2. Select three-phase or single-phase operation.
3. Enter transformer kVA, voltage values, and impedance.
4. For second transformer mode, enter the known primary fault current.
5. Enter conductor length, runs per phase, and fault voltage for the downstream point.
6. Select conductor material, arrangement, conduit type, and size, or enter your own C value.
7. Add total motor full-load amps if you want an estimated motor contribution.
8. Enter equipment SCCR in kA when you want a simple pass or fail check.
9. Press the calculate button and review the result block above the form.
10. Use the CSV and PDF buttons to save the output.

Example data table

This example uses a three-phase transformer with a downstream conductor run.

Frequently asked questions

1. What does this calculator estimate?

It estimates available short-circuit current at transformer terminals or at a downstream point after conductor impedance and optional motor contribution are considered.
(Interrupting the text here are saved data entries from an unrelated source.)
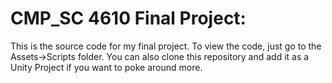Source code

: # CMP_SC 4610 Final Project:

This is the source code for my final project. To view the code, just go to the Assets->Scripts folder. You can also clone this repository and add it as a Unity Project if you want to poke around more.
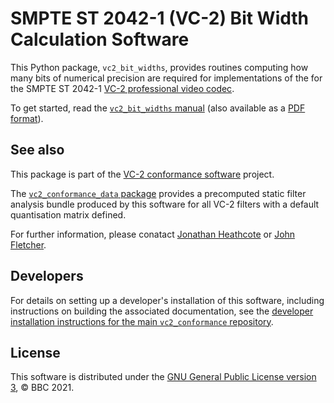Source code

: SMPTE ST 2042-1 (VC-2) Bit Width Calculation Software
=====================================================

This Python package, `vc2_bit_widths`, provides routines computing how many
bits of numerical precision are required for implementations of the for the
SMPTE ST 2042-1 [VC-2 professional video
codec](https://www.bbc.co.uk/rd/projects/vc-2).

To get started, read the [`vc2_bit_widths`
manual](https://bbc.github.io/vc2_bit_widths/) (also available as a [PDF
format](https://bbc.github.io/vc2_bit_widths/vc2_bit_widths_manual.pdf)).


See also
--------

This package is part of the [VC-2 conformance
software](https://github.com/bbc/vc2_conformance) project.

The [`vc2_conformance_data`
package](https://github.com/bbc/vc2_conformance_data) provides a precomputed
static filter analysis bundle produced by this software for all VC-2 filters
with a default quantisation matrix defined.

For further information, please conatact [Jonathan
Heathcote](mailto:jonathan.heathcote@bbc.co.uk) or [John
Fletcher](mailto:john.fletcher@bbc.co.uk).


Developers
----------

For details on setting up a developer's installation of this software,
including instructions on building the associated documentation, see the
[developer installation instructions for the main `vc2_conformance`
repository](https://github.com/bbc/vc2_conformance).


License
-------

This software is distributed under the [GNU General Public License version
3](./LICENSE.txt), &copy; BBC 2021.

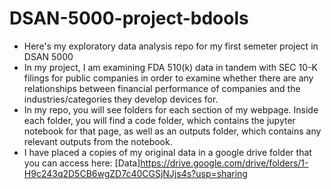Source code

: # DSAN-5000-project-bdools
* Here's my exploratory data analysis repo for my first semeter project in DSAN 5000 
* In my project, I am examining FDA 510(k) data in tandem with SEC 10-K filings for public companies in order to examine whether there are any relationships between financial performance of companies and the industries/categories they develop devices for.
* In my repo, you will see folders for each section of my webpage. Inside each folder, you will find a code folder, which contains the jupyter notebook for that page, as well as an outputs folder, which contains any relevant outputs from the notebook.
* I have placed a copies of my original data in a google drive folder that you can access here: [Data]https://drive.google.com/drive/folders/1-H9c243q2D5CB6wgZD7c40CGSjNJjs4s?usp=sharing
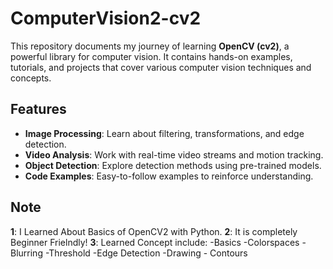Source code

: # ComputerVision2-cv2

This repository documents my journey of learning **OpenCV (cv2)**, a powerful library for computer vision. It contains hands-on examples, tutorials, and projects that cover various computer vision techniques and concepts.

## Features
- **Image Processing**: Learn about filtering, transformations, and edge detection.
- **Video Analysis**: Work with real-time video streams and motion tracking.
- **Object Detection**: Explore detection methods using pre-trained models.
- **Code Examples**: Easy-to-follow examples to reinforce understanding.

## Note
**1**: I Learned About Basics of OpenCV2 with Python.
**2**: It is completely Beginner Frielndly!
**3**: Learned Concept include:
                -Basics
                -Colorspaces
                -Blurring
                -Threshold
                -Edge Detection
                -Drawing
                - Contours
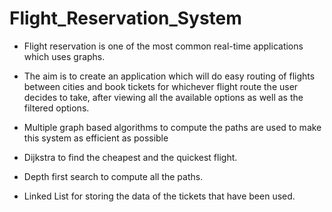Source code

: # Flight_Reservation_System

* Flight reservation is one of the most common real-time applications which uses graphs.

* The aim is to create an application which will do easy routing of flights between cities and book tickets for whichever flight route the user decides to take, after viewing all    the available options as well as the filtered options.

* Multiple graph based algorithms to compute the paths are used to make this system as efficient as possible

* Dijkstra to find the cheapest and the quickest flight.

* Depth first search to compute all the paths.

* Linked List for storing the data of the tickets that have been used.


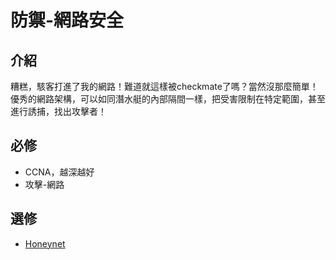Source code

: # 防禦-網路安全

## 介紹

糟糕，駭客打進了我的網路！難道就這樣被checkmate了嗎？當然沒那麼簡單！<br>
優秀的網路架構，可以如同潛水艇的內部隔間一樣，把受害限制在特定範圍，甚至進行誘捕，找出攻擊者！

## 必修

* CCNA，越深越好
* 攻擊-網路

## 選修

* [ Honeynet](https://www.nchc.org.tw/tw/e_paper/subject/index.php?EPAPER_ID=68&SUBJECT_ID=29)
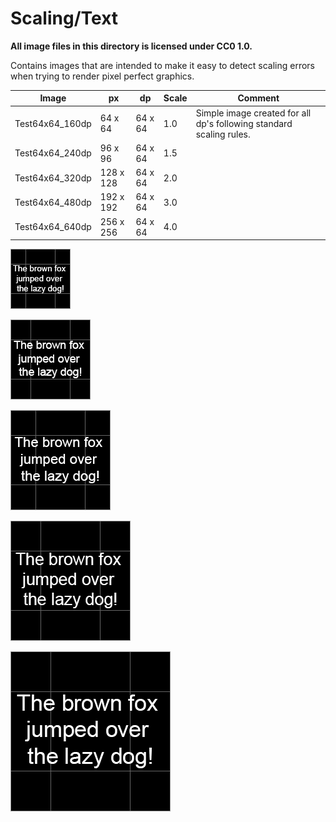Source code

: # Scaling/Text

**All image files in this directory is licensed under CC0 1.0.**

Contains images that are intended to make it easy to detect scaling errors when trying to render pixel perfect graphics.

Image                            | px        | dp        | Scale | Comment
---------------------------------|-----------|-----------|-------|-------------------------------------------------------------
Test64x64_160dp                  |  64 x  64 |  64 x  64 |   1.0 | Simple image created for all dp's following standard scaling rules.
Test64x64_240dp                  |  96 x  96 |  64 x  64 |   1.5 |
Test64x64_320dp                  | 128 x 128 |  64 x  64 |   2.0 |
Test64x64_480dp                  | 192 x 192 |  64 x  64 |   3.0 |
Test64x64_640dp                  | 256 x 256 |  64 x  64 |   4.0 |

![alt text](./Test64x64_160dp.png "Test64x64_160dp")

![alt text](./Test64x64_240dp.png "Test64x64_240dp")

![alt text](./Test64x64_320dp.png "Test64x64_320dp")

![alt text](./Test64x64_480dp.png "Test64x64_480dp")

![alt text](./Test64x64_640dp.png "Test64x64_640dp")
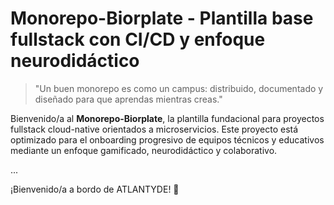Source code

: # Monorepo-Biorplate - Plantilla base fullstack con CI/CD y enfoque neurodidáctico

> "Un buen monorepo es como un campus: distribuido, documentado y diseñado para que aprendas mientras creas."

Bienvenido/a al **Monorepo-Biorplate**, la plantilla fundacional para proyectos fullstack cloud-native orientados a microservicios. Este proyecto está optimizado para el onboarding progresivo de equipos técnicos y educativos mediante un enfoque gamificado, neurodidáctico y colaborativo.

...

¡Bienvenido/a a bordo de ATLANTYDE! 🌊
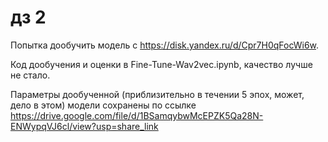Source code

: # дз 2

Попытка дообучить модель с https://disk.yandex.ru/d/Cpr7H0qFocWi6w. 

Код дообучения и оценки в Fine-Tune-Wav2vec.ipynb, качество лучше не стало.

Параметры дообученной (приблизительно в течении 5 эпох, может, дело в этом) модели сохранены по ссылке https://drive.google.com/file/d/1BSamqybwMcEPZK5Qa28N-ENWypqVJ6cl/view?usp=share_link
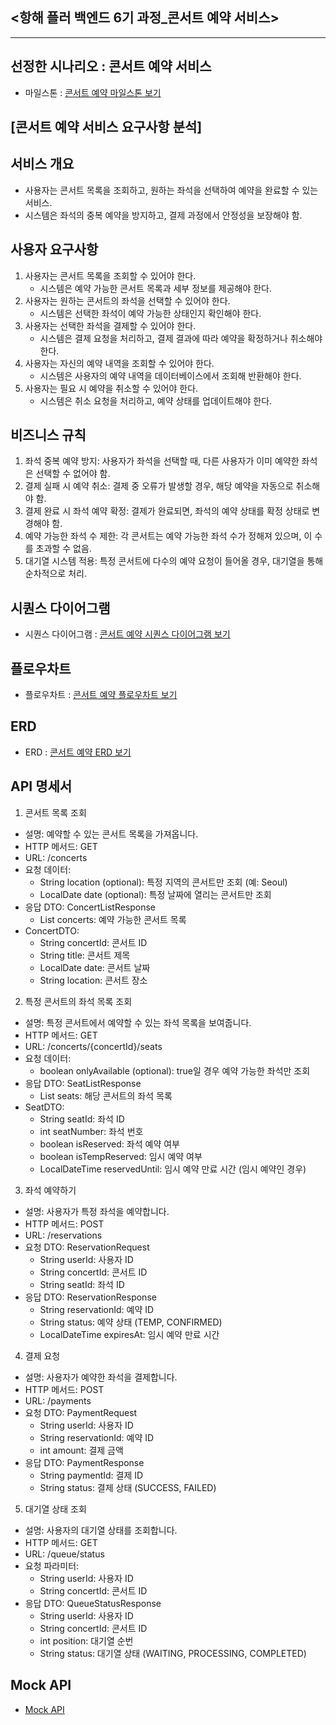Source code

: ## <항해 플러 백엔드 6기 과정_콘서트 예약 서비스>
-------------------------------------------------

## 선정한 시나리오 : 콘서트 예약 서비스
- 마일스톤 : [콘서트 예약 마일스톤 보기](https://github.com/users/JewonShin00/projects/2)

## [콘서트 예약 서비스 요구사항 분석]
## 서비스 개요
- 사용자는 콘서트 목록을 조회하고, 원하는 좌석을 선택하여 예약을 완료할 수 있는 서비스.
- 시스템은 좌석의 중복 예약을 방지하고, 결제 과정에서 안정성을 보장해야 함.

## 사용자 요구사항
1. 사용자는 콘서트 목록을 조회할 수 있어야 한다.
   - 시스템은 예약 가능한 콘서트 목록과 세부 정보를 제공해야 한다.
2. 사용자는 원하는 콘서트의 좌석을 선택할 수 있어야 한다.
   - 시스템은 선택한 좌석이 예약 가능한 상태인지 확인해야 한다.
3. 사용자는 선택한 좌석을 결제할 수 있어야 한다.
   - 시스템은 결제 요청을 처리하고, 결제 결과에 따라 예약을 확정하거나 취소해야 한다.
4. 사용자는 자신의 예약 내역을 조회할 수 있어야 한다.
   - 시스템은 사용자의 예약 내역을 데이터베이스에서 조회해 반환해야 한다.
5. 사용자는 필요 시 예약을 취소할 수 있어야 한다.
   - 시스템은 취소 요청을 처리하고, 예약 상태를 업데이트해야 한다.

## 비즈니스 규칙
1. 좌석 중복 예약 방지: 사용자가 좌석을 선택할 때, 다른 사용자가 이미 예약한 좌석은 선택할 수 없어야 함.
2. 결제 실패 시 예약 취소: 결제 중 오류가 발생할 경우, 해당 예약을 자동으로 취소해야 함.
3. 결제 완료 시 좌석 예약 확정: 결제가 완료되면, 좌석의 예약 상태를 확정 상태로 변경해야 함.
4. 예약 가능한 좌석 수 제한: 각 콘서트는 예약 가능한 좌석 수가 정해져 있으며, 이 수를 초과할 수 없음.
5. 대기열 시스템 적용: 특정 콘서트에 다수의 예약 요청이 들어올 경우, 대기열을 통해 순차적으로 처리.

## 시퀀스 다이어그램
- 시퀀스 다이어그램 : [콘서트 예약 시퀀스 다이어그램 보기](https://www.mermaidchart.com/raw/060b5af4-3762-427d-9113-69b91df6a996?theme=light&version=v0.1&format=svg)

## 플로우차트
- 플로우차트 : [콘서트 예약 플로우차트 보기](https://www.mermaidchart.com/raw/9baf529a-5848-4efe-97f5-6dfb5c29c068?theme=light&version=v0.1&format=svg)

## ERD
- ERD : [콘서트 예약 ERD 보기](https://www.mermaidchart.com/raw/bdfee6f8-ff60-4125-bdd1-bb5a7716e8ba?theme=light&version=v0.1&format=svg)
  
## API 명세서
1. 콘서트 목록 조회
- 설명: 예약할 수 있는 콘서트 목록을 가져옵니다.
- HTTP 메서드: GET
- URL: /concerts
- 요청 데이터:
    - String location (optional): 특정 지역의 콘서트만 조회 (예: Seoul)
    - LocalDate date (optional): 특정 날짜에 열리는 콘서트만 조회
- 응답 DTO: ConcertListResponse
    - List<ConcertDTO> concerts: 예약 가능한 콘서트 목록
- ConcertDTO:
    - String concertId: 콘서트 ID
    - String title: 콘서트 제목
    - LocalDate date: 콘서트 날짜
    - String location: 콘서트 장소

2. 특정 콘서트의 좌석 목록 조회
- 설명: 특정 콘서트에서 예약할 수 있는 좌석 목록을 보여줍니다.
- HTTP 메서드: GET
- URL: /concerts/{concertId}/seats
- 요청 데이터:
    - boolean onlyAvailable (optional): true일 경우 예약 가능한 좌석만 조회
- 응답 DTO: SeatListResponse
    - List<SeatDTO> seats: 해당 콘서트의 좌석 목록
- SeatDTO:
    - String seatId: 좌석 ID
    - int seatNumber: 좌석 번호
    - boolean isReserved: 좌석 예약 여부
    - boolean isTempReserved: 임시 예약 여부
    - LocalDateTime reservedUntil: 임시 예약 만료 시간 (임시 예약인 경우)

3. 좌석 예약하기
- 설명: 사용자가 특정 좌석을 예약합니다.
- HTTP 메서드: POST
- URL: /reservations
- 요청 DTO: ReservationRequest
    - String userId: 사용자 ID
    - String concertId: 콘서트 ID
    - String seatId: 좌석 ID
- 응답 DTO: ReservationResponse
    - String reservationId: 예약 ID
    - String status: 예약 상태 (TEMP, CONFIRMED)
    - LocalDateTime expiresAt: 임시 예약 만료 시간

4. 결제 요청
- 설명: 사용자가 예약한 좌석을 결제합니다.
- HTTP 메서드: POST
- URL: /payments
- 요청 DTO: PaymentRequest
    - String userId: 사용자 ID
    - String reservationId: 예약 ID
    - int amount: 결제 금액
- 응답 DTO: PaymentResponse
    - String paymentId: 결제 ID
    - String status: 결제 상태 (SUCCESS, FAILED)

5. 대기열 상태 조회
- 설명: 사용자의 대기열 상태를 조회합니다.
- HTTP 메서드: GET
- URL: /queue/status
- 요청 파라미터:
    - String userId: 사용자 ID
    - String concertId: 콘서트 ID
- 응답 DTO: QueueStatusResponse
    - String userId: 사용자 ID
    - String concertId: 콘서트 ID
    - int position: 대기열 순번
    - String status: 대기열 상태 (WAITING, PROCESSING, COMPLETED)

## Mock API
- [Mock API](https://github.com/JewonShin00/hhplus-consert/pull/18)


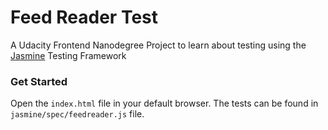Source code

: # Feed Reader Test
A Udacity Frontend Nanodegree Project to learn about testing using the [Jasmine](https://jasmine.github.io/) Testing Framework

### Get Started
Open the `index.html` file in your default browser. The tests can be found in `jasmine/spec/feedreader.js` file. 
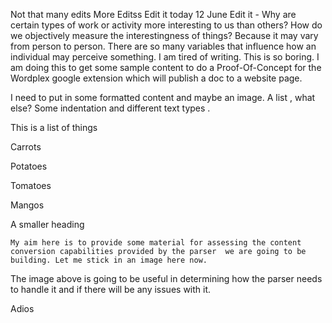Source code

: Not that many edits More Editss Edit it today 12 June Edit it - Why are certain types of work or activity more interesting to us than others? How do we objectively measure the interestingness of things? Because it may vary from person to person.  There are so many variables that influence how an individual may perceive something. I am tired of writing. This is so boring. I am doing this to get some sample content to do a Proof-Of-Concept for the 
Wordplex
 google extension which will publish a doc to a website page.



I need to put in some formatted content and maybe an image. A list , what else? Some indentation and different text 
types
.



This is a list of things

Carrots

Potatoes

Tomatoes

Mangos



A smaller heading

	My aim here is to provide some material for assessing the content conversion capabilities provided by the parser  we are going to be building. Let me stick in an image here now.



The image above is going to be useful in determining how the parser needs to handle it and if there will be any issues with it.



Adios



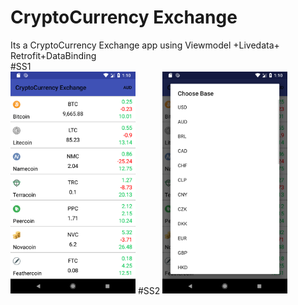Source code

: # CryptoCurrency Exchange
Its a CryptoCurrency Exchange app using Viewmodel +Livedata+ Retrofit+DataBinding\
#SS1\
<img src="Screenshot/ss1.png" width="200">
#SS2
<img src="Screenshot/ss2.png" width="200">
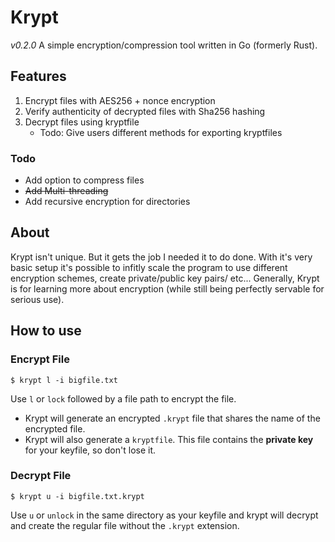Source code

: # Krypt
*v0.2.0*
A simple encryption/compression tool written in Go (formerly Rust).

## Features
1. Encrypt files with AES256 + nonce encryption
2. Verify authenticity of decrypted files with Sha256 hashing
2. Decrypt files using kryptfile
    * Todo: Give users different methods for exporting kryptfiles

### Todo
* Add option to compress files
* <s>Add Multi-threading</s>
* Add recursive encryption for directories

## About 
Krypt isn't unique. But it gets the job I needed it to do done. With it's very basic setup it's possible to infitly scale the program to use different encryption schemes, create private/public key pairs/ etc...
Generally, Krypt is for learning more about encryption (while still being perfectly servable for serious use).

## How to use
### Encrypt File
`$ krypt l -i bigfile.txt`

Use `l` or `lock` followed by a file path to encrypt the file. 
* Krypt will generate an encrypted `.krypt` file that shares the name of the encrypted file.
* Krypt will also generate a `kryptfile`. This file contains the **private key** for your keyfile, so don't lose it.

### Decrypt File
`$ krypt u -i bigfile.txt.krypt`

Use `u` or `unlock` in the same directory as your keyfile and krypt will decrypt and create the regular file without the `.krypt` extension. 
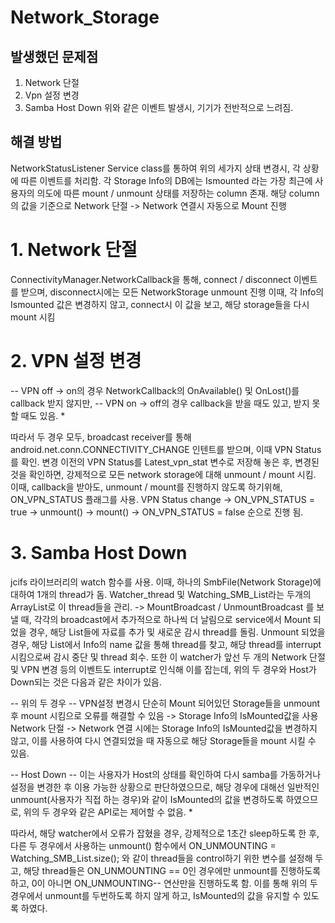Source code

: # Network_Storage

## 발생했던 문제점

1. Network 단절
2. Vpn 설정 변경
3. Samba Host Down
위와 같은 이벤트 발생시, 기기가 전반적으로 느려짐.

## 해결 방법

NetworkStatusListener Service class를 통하여 위의 세가지 상태 변경시, 각 상황에 따른 이벤트를 처리함.
각 Storage Info의 DB에는 Ismounted 라는 가장 최근에 사용자의 의도에 따른 mount / unmount 상태를 저장하는 column 존재.
해당 column의 값을 기준으로 Network 단절 -> Network 연결시 자동으로 Mount 진행

# 1. Network 단절
ConnectivityManager.NetworkCallback을 통해, connect / disconnect 이벤트를 받으며, disconnect시에는 모든 NetworkStorage unmount 진행
이때, 각 Info의 Ismounted 값은 변경하지 않고, connect시 이 값을 보고, 해당 storage들을 다시 mount 시킴

# 2. VPN 설정 변경
-- VPN off -> on의 경우 NetworkCallback의 OnAvailable() 및 OnLost()를 callback 받지 않지만,
-- VPN on -> off의 경우 callback을 받을 때도 있고, 받지 못할 때도 있음. *

따라서 두 경우 모두, broadcast receiver를 통해 android.net.conn.CONNECTIVITY_CHANGE 인텐트를 받으며, 이때 VPN Status를 확인.
변경 이전의 VPN Status를 Latest_vpn_stat 변수로 저장해 놓은 후, 변경된 것을 확인하면, 강제적으로 모든 network storage에 대해 unmount / mount 시킴.
이때, callback을 받아도, unmount / mount를 진행하지 않도록 하기위해, ON_VPN_STATUS 플래그를 사용.
VPN Status change -> ON_VPN_STATUS = true -> unmount() -> mount() -> ON_VPN_STATUS = false 순으로 진행 됨.

# 3. Samba Host Down
jcifs 라이브러리의 watch 함수를 사용. 이때, 하나의 SmbFile(Network Storage)에 대하여 1개의 thread가 돔.
Watcher_thread 및 Watching_SMB_List라는 두개의 ArrayList로 이 thread들을 관리. ->
MountBroadcast / UnmountBroadcast 를 보낼 때, 각각의 broadcast에서 추가적으로 하나씩 더 날림으로
service에서 Mount 되었을 경우, 해당 List들에 자료를 추가 및 새로운 감시 thread를 돌림.
Unmount 되었을 경우, 해당 List에서 Info의 name 값을 통해 thread를 찾고, 해당 thread를 interrupt 시킴으로써 감시 중단 및 thread 회수.
또한 이 watcher가 앞선 두 개의 Network 단절 및 VPN 변경 등의 이벤트도 interrupt로 인식해 이를 잡는데,
위의 두 경우와 Host가 Down되는 것은 다음과 같은 차이가 있음.

-- 위의 두 경우 --
VPN설정 변경시 단순히 Mount 되어있던 Storage들을 unmount 후 mount 시킴으로 오류를 해결할 수 있음 -> Storage Info의 IsMounted값을 사용
Network 단절 -> Network 연결 시에는 Storage Info의 IsMounted값을 변경하지 않고, 이를 사용하여 다시 연결되었을 때 자동으로 해당 Storage들을 mount 시킬 수 있음.

-- Host Down --
이는 사용자가 Host의 상태를 확인하여 다시 samba를 가동하거나 설정을 변경한 후 이용 가능한 상황으로 판단하였으므로, 해당 경우에 대해선
일반적인 unmount(사용자가 직접 하는 경우)와 같이 IsMounted의 값을 변경하도록 하였으므로, 위의 두 경우와 같은 API로는 제어할 수 없음. *

따라서, 해당 watcher에서 오류가 잡혔을 경우, 강제적으로 1초간 sleep하도록 한 후, 다른 두 경우에서 사용하는 unmount() 함수에서
ON_UNMOUNTING = Watching_SMB_List.size(); 와 같이 thread들을 control하기 위한 변수를 설정해 두고, 해당 thread들은 ON_UNMOUNTING == 0인 경우에만
unmount를 진행하도록 하고, 0이 아니면 ON_UNMOUNTING-- 연산만을 진행하도록 함.
이를 통해 위의 두 경우에서 unmount를 두번하도록 하지 않게 하고, IsMounted의 값을 유지할 수 있도록 하였다.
2. What does the C value represent?

The C value is the reciprocal impedance constant used in the point-to-point conductor run formula. Different materials, conductor groupings, and conduit types change this value.

3. When should I use second transformer mode?

Use it when upstream available fault current at the transformer primary is already known and you need the estimated available fault current at the downstream transformer secondary.

4. Why is motor contribution optional?

Motors can feed fault current briefly during a short circuit. This calculator allows a practical estimate by multiplying total motor full-load current by a selected factor.

5. What is the SCCR check doing?

It compares the calculated available fault current against the equipment short-circuit current rating. A pass means the entered SCCR is not below the calculated available current.

6. Should I enter a custom C value?

Enter a custom value when your conductor setup is not covered by the built-in options, or when your design standard requires a different tabulated value.

7. Is this enough for final protection design?

No. It is a planning and checking tool. Final device selection, selective coordination, and field verification should follow project requirements and current manufacturer data.

8. Why might field values differ from this result?

Real systems vary by utility strength, exact transformer impedance, conductor characteristics, operating voltage, motor presence, and the actual location of the fault point.